**Assigned task**.
Return each line of the entries that mentions the word "caching".

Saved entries

■ ■ ■ ■

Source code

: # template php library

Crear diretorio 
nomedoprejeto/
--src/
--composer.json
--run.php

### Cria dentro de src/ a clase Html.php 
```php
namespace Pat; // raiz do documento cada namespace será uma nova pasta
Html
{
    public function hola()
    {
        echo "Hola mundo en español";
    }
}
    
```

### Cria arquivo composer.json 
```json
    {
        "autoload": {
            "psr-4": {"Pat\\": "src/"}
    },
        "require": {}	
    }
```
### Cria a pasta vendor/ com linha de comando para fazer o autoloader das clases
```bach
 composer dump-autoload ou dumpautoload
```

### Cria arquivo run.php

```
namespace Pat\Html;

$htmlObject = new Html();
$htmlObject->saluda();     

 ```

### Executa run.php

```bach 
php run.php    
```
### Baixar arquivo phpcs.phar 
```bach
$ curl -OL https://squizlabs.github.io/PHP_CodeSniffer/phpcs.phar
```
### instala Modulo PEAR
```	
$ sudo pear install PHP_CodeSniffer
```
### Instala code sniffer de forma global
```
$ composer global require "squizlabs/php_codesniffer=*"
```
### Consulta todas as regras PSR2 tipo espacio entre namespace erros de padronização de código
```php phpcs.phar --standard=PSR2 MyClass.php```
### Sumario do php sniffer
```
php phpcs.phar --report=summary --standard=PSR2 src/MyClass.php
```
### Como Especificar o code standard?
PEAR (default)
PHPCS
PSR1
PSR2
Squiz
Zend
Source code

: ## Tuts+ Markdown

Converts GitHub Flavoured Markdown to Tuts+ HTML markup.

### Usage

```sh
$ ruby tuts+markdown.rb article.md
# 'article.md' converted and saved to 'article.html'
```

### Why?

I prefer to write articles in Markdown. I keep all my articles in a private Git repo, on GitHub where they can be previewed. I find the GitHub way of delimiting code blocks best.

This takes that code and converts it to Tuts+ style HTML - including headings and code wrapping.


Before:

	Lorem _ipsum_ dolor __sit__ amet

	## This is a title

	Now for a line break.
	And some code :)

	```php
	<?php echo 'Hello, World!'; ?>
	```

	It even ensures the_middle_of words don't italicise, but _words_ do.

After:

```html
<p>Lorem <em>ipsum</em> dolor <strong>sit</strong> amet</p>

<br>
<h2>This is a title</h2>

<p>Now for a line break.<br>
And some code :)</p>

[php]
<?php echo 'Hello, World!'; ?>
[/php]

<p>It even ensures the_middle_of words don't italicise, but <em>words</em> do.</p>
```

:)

■ ■ ■ ■

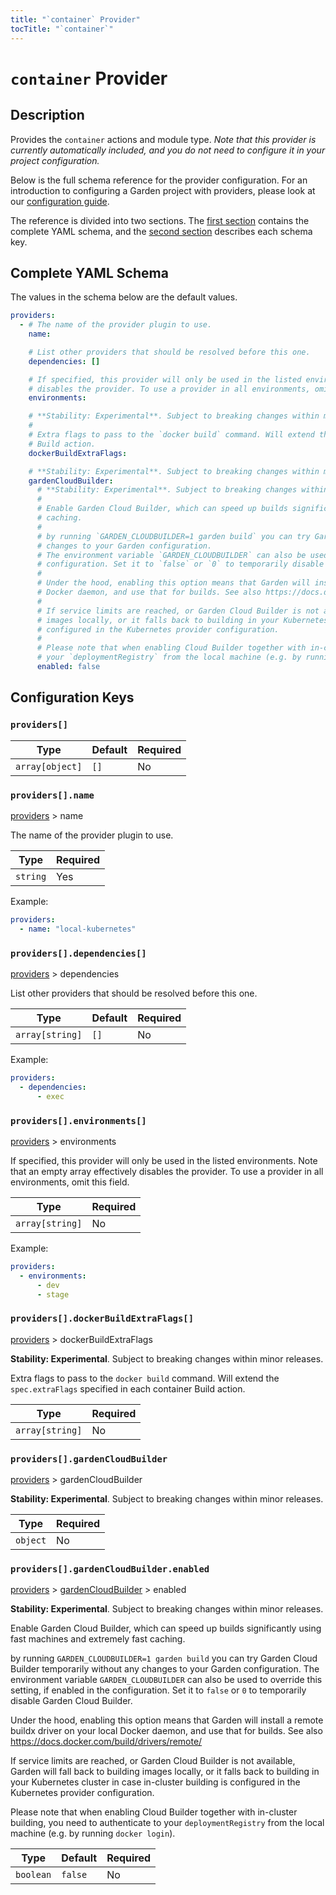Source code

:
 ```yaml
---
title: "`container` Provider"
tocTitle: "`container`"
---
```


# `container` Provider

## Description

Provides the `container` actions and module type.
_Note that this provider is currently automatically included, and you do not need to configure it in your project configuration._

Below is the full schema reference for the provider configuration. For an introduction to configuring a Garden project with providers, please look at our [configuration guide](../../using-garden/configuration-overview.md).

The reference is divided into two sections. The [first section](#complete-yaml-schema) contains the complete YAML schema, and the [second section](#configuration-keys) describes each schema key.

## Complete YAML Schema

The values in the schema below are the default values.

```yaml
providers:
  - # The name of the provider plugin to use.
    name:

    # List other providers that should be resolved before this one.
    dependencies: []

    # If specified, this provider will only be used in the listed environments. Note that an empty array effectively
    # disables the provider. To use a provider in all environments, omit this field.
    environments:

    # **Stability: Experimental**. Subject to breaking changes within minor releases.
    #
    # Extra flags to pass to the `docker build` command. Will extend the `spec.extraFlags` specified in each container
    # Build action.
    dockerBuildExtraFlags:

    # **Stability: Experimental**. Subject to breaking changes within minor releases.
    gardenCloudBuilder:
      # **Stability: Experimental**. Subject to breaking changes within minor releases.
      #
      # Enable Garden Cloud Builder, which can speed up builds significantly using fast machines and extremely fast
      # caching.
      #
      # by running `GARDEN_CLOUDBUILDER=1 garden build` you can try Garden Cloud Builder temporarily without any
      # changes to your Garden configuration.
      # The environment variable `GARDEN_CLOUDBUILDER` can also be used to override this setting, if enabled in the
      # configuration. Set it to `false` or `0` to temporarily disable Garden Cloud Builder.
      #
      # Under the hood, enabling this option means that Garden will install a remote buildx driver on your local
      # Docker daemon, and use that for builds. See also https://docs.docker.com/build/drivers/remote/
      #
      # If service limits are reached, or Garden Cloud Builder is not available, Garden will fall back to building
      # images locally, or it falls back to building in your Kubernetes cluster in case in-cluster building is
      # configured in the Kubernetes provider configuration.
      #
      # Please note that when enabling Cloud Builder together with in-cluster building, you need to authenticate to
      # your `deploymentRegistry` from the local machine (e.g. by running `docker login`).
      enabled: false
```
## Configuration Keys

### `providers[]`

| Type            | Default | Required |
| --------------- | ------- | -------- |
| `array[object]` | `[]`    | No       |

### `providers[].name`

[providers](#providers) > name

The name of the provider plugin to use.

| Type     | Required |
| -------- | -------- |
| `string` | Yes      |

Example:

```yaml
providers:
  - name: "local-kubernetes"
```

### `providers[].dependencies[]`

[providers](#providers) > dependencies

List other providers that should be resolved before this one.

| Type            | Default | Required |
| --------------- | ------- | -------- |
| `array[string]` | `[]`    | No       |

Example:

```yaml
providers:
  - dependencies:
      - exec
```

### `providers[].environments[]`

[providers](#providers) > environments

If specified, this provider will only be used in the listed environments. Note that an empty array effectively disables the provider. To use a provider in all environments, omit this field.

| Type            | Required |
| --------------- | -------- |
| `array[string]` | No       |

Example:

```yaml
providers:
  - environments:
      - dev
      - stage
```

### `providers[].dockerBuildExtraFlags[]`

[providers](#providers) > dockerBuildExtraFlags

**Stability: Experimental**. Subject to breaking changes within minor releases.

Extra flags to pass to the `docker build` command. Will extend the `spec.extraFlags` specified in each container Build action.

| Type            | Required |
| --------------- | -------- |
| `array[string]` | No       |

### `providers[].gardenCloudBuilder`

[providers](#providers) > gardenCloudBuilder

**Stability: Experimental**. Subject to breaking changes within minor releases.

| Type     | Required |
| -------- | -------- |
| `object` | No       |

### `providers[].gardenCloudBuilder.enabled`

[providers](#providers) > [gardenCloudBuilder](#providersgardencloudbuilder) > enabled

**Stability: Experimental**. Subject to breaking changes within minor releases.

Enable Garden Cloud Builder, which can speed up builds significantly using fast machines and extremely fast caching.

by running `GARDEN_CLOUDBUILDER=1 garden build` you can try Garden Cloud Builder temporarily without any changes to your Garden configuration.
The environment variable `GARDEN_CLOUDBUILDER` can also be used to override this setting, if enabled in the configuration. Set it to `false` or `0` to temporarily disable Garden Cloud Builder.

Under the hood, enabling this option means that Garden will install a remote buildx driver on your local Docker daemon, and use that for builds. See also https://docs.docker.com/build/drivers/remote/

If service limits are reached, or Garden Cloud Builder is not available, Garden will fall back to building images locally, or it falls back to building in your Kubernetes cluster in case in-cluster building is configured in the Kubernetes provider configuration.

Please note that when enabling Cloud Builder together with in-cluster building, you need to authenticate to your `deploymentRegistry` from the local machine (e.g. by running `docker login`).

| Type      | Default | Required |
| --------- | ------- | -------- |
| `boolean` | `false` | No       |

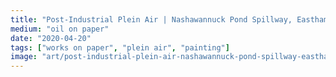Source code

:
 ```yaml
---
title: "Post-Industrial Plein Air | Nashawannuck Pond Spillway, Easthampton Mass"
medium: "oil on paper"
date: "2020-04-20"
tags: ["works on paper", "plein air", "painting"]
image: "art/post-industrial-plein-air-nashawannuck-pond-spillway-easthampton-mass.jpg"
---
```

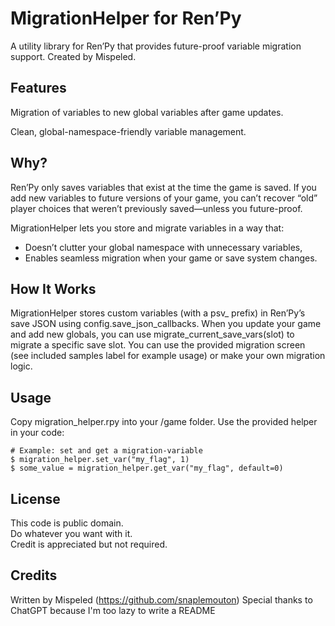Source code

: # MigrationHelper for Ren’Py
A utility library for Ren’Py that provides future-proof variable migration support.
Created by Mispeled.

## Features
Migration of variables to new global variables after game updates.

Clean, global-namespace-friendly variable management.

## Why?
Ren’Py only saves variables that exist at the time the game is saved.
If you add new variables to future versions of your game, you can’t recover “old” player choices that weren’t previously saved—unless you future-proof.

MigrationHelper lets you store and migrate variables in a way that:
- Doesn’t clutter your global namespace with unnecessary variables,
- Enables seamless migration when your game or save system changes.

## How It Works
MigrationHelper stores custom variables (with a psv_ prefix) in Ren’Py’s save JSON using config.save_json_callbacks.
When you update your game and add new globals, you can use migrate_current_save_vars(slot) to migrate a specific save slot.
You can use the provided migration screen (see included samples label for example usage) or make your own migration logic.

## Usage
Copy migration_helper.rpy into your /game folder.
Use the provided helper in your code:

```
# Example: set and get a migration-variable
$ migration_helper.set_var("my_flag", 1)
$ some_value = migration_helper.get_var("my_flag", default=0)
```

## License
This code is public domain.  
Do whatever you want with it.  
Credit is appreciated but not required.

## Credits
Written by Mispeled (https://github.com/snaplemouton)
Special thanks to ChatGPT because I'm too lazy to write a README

■ ■ ■ ■

**Answer below**.
      # caching.
Enable Garden Cloud Builder, which can speed up builds significantly using fast machines and extremely fast caching.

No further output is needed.